On what drew The HistoryMakers to Winston-Salem:

So, we're coming there to explain who we are, to see what repositories have what about the black experience, [and] to see if we can help enhance what they have. Can we convince repositories to take other materials of the black community there so it will also be preserved? And can we also better represent the Piedmont area? We have a school that we've been working with. It's the Guilford Academy. We've been working with them for about six years, and they've been using our digital archive. In fact, they were using us to teach black boys to write. And the young people felt for the first time by hearing the stories they were motivated to do that. The other thing they were using the digital archive for was to teach vocabulary and context. And I thought that's such a brilliant idea. And so, we tout the Piedmont area because that was the only school in the country that we've had that was using the collection that way. Every time people hear about it they're fascinated.

On how black history education in schools changed since the 1970s:

It hasn't changed that much and that's the sad part. You know, I can't speak about the Piedmont area, [but] I can speak about Chicago where I am. About two years ago, I was presenting before a group of social studies teachers. I was showing our digital archive and I said, "So what do you teach? Do you teach the Great Migration?" And they were just sitting, and I said, "What do you teach?" [and] they said, "Slavery." I said, "But what else do you teach?" They said, "Slavery." And I was horrified. And what I'm finding young people tell me is that they learn about slavery, civil rights and that's about it. Now they'll learn also about President Barack Obama. There's just not a lot of instruction, so I thought things had progressed but they have not. You know people need to know where they come from. It's really important. It's sort of the root that helps the tree blossom.
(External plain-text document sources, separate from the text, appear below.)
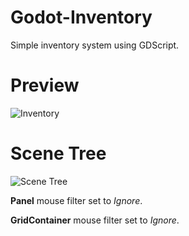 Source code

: # Godot-Inventory

Simple inventory system using GDScript.

# Preview
![Inventory](https://i.imgur.com/S82hLbf.gif)

# Scene Tree
![Scene Tree](https://i.imgur.com/dRXOB3a.png)

**Panel** mouse filter set to *Ignore*.

**GridContainer** mouse filter set to *Ignore*.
On the progress being made by The HistoryMakers, and the urgency of this moment in history:

We're the largest attempt to record the black experience since the WPA Slave Narrative. And you know when you look, that's over 600 people who have passed that we interviewed and another 1,400 are age 70 and above. 99.5 percent of them would never have written their autobiography or had a biography written about them. And we remain as maybe the sole thing that reminds people that they existed. So, I am totally motivated now, because I believe that in the archives lie stories that show that we are totally of worth. And I want the young black kids to know their heritage. And I want the larger community to know the things that we've actually done and contributed to that far beyond Martin Luther King and Malcolm X and the names that we hear over and over again. So, I'm excited where our project is right now and its potential to change. And I see the hunger in a lot of young people in trying to find their identity. They did not know that the world will be like this. And a lot of things have frightened them about where we are and what maybe the older community did not do for them or prepare for them that they are being responsible for. But on the other hand, the division is something that I don't know how we bridge again. And that is the thing that we're going to have to change and work on in society, because a lot of damage is being done right now.

Editor's Note: This interview transcript was lightly edited for clarity.

Correction: A broadcast version of this story incorrectly stated the first name of Julieanna Richardson.